Missing in Blessing were allegations that Griffin had intentionally targeted Kentucky when provoking efforts to harass the students. The Johnsons' complaint, in marked contrast, focuses on Griffin's conduct that targeted Tennessee. In Blessing, Griffin never communicated with the Kentucky school. Here, Griffin directly communicated with VisuWell in her first tweet and, after that tweet prompted his firing, she followed up directly with VisuWell to urge it to dismiss Johnson from its Board of Directors, all while promising more harassment if the Tennessee company did not bow to her wishes. Unlike Griffin's tweets that affected Kentucky after its students returned home, her contacts with VisuWell went beyond targeting the Johnsons to affecting "the state" and indeed its "economy," "more broadly." While Griffin's tweets in Blessing arose from conduct in Washington, these tweets drew on a Tennessee source—the boyfriend's video—to attack a Tennessee resident for his conduct in Tennessee….

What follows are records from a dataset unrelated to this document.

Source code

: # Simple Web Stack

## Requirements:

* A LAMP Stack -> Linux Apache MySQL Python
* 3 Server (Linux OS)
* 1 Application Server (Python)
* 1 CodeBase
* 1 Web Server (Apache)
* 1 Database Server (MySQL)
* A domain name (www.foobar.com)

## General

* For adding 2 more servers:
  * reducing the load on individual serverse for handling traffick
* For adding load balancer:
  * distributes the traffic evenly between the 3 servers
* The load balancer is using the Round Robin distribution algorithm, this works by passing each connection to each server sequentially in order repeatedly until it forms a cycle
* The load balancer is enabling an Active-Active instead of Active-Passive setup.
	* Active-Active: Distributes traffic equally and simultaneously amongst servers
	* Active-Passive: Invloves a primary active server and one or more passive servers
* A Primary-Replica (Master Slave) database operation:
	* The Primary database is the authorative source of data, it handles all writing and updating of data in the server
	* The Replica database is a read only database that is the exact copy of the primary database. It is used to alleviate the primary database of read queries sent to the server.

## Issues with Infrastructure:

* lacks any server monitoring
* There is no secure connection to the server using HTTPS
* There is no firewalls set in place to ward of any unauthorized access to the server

What of the reality that, by tagging VisuWell, she also facilitated her broader communication efforts? The tagging, in other words, did two things: It directly communicated with the company's decisionmakers about firing Johnson, and it facilitated her speech by simplifying the process of allowing her followers to chime in about Johnson's conduct. Calder tells us not to factor in First Amendment defenses in resolving a personal jurisdiction defense. That means that when the same act has two consequences—one creating jurisdiction, the other facilitating speech—the First Amendment has nothing to do with the jurisdictional inquiry.

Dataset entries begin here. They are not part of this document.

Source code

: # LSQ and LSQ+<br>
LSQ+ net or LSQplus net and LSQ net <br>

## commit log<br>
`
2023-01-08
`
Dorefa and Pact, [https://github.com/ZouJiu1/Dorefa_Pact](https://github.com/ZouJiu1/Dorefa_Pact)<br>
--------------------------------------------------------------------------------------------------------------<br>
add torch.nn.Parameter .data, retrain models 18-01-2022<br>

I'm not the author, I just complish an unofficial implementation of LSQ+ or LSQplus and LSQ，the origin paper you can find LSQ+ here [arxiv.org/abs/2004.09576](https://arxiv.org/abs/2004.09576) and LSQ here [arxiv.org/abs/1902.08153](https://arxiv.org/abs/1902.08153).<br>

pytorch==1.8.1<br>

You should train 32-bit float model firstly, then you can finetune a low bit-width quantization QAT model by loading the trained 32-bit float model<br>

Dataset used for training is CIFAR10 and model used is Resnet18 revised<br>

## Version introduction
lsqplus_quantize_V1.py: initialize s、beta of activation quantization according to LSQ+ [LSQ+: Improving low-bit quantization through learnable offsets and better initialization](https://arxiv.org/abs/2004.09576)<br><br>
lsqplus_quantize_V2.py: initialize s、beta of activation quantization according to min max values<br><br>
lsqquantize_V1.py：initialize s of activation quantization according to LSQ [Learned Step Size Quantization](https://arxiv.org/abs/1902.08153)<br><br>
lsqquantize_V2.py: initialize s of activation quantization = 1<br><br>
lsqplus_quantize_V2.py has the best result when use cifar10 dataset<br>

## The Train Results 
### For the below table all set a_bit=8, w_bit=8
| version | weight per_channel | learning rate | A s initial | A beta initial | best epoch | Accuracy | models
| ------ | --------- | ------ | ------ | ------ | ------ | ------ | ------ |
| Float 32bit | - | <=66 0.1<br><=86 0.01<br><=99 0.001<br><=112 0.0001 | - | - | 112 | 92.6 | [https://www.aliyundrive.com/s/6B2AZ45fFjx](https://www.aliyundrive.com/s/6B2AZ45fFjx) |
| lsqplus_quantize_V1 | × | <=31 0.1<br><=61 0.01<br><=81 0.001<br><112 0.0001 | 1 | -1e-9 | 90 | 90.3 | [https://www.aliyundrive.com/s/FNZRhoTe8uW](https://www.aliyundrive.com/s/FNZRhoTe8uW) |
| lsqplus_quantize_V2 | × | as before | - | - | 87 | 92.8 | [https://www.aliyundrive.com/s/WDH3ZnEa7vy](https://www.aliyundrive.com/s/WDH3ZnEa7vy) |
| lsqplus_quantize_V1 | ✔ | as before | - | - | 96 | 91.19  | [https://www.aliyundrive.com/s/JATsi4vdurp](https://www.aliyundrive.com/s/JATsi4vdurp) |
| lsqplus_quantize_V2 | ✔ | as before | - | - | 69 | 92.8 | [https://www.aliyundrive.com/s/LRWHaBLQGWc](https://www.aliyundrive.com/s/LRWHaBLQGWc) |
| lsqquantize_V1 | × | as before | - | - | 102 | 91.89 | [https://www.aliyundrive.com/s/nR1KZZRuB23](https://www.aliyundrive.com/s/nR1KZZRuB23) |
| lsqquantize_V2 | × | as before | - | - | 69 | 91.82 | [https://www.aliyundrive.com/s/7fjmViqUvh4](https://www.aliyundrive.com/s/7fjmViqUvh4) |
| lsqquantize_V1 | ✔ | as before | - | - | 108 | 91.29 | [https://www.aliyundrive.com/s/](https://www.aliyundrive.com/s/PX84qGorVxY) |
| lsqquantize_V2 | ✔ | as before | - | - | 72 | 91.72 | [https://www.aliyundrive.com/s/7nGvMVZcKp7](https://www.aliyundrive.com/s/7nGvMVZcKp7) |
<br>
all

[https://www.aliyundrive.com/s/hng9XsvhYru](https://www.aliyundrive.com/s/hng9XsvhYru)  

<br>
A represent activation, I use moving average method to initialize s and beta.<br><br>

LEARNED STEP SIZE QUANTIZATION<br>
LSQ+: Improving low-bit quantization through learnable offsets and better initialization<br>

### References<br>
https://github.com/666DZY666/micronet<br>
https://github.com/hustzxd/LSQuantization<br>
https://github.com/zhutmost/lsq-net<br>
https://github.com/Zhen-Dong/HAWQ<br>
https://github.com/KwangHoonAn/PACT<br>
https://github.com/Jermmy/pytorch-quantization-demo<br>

Judge Cole concurred but added:
To be clear, purposeful availment is satisfied here because of Griffin's direct communications with VisuWell about Johnson's employment, but the ever-changing mechanics of social media platforms might make this inquiry in other cases more difficult. Imagine, for example, if Griffin's first retweet of the video clip were the exact same but for tagging or referencing VisuWell by name, instead reading: "If this is Sam Johnson in Nashville, Tennessee, the CEO of [a] healthcare-tech-growth [company] … it seems like he's dying to be online famous." Excluding the VisuWell tag is only a minor, nine-character deviation from the original tweet, but—without the tag—the tweet would no longer be a direct communication with VisuWell by Twitter's specifications. Indeed, some other user would most likely have to bring the tweet to VisuWell's attention, and this "third party['s]" contact with VisuWell may not satisfy the purposeful availment requirement.

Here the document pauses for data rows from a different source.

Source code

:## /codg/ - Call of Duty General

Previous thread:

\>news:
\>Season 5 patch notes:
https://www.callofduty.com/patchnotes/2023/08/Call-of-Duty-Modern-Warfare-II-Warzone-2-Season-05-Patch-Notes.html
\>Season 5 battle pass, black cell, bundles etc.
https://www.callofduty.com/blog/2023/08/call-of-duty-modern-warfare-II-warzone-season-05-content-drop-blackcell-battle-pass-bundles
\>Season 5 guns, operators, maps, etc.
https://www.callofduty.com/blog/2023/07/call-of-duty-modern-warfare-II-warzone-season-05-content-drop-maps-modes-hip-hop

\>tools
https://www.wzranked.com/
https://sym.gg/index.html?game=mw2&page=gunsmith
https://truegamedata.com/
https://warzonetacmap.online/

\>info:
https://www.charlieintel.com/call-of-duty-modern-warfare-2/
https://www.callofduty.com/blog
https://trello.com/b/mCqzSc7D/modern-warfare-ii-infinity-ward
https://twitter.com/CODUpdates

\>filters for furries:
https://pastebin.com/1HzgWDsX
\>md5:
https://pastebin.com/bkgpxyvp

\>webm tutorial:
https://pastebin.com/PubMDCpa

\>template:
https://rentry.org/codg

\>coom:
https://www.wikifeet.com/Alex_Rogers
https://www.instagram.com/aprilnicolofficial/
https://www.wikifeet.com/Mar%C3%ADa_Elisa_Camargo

Whether Griffin intended to create contacts with the forum state would be much less clear when analyzing the edited tweet. To solve this problem, we would need to further scrutinize the record as to whether Griffin's post was (a) "passive" activity on the internet meant to facilitate her broader advocacy efforts by condemning problematic behavior, or instead, (b) deliberately directed into Tennessee with the intent to cause consequence there.
The court didn't opine on the substantive questions, which will be considered on remand by the district court.
Todd V. McMurtry (Hemmer DeFrank Wessels, PLLC) argued the case for Johnson; Todd v. McMurtry and J. Will Huber (Hemmer DeFrank Wessels, PLLC) and Lyndsay C. Smith, (Smith, PLC) were also on the brief.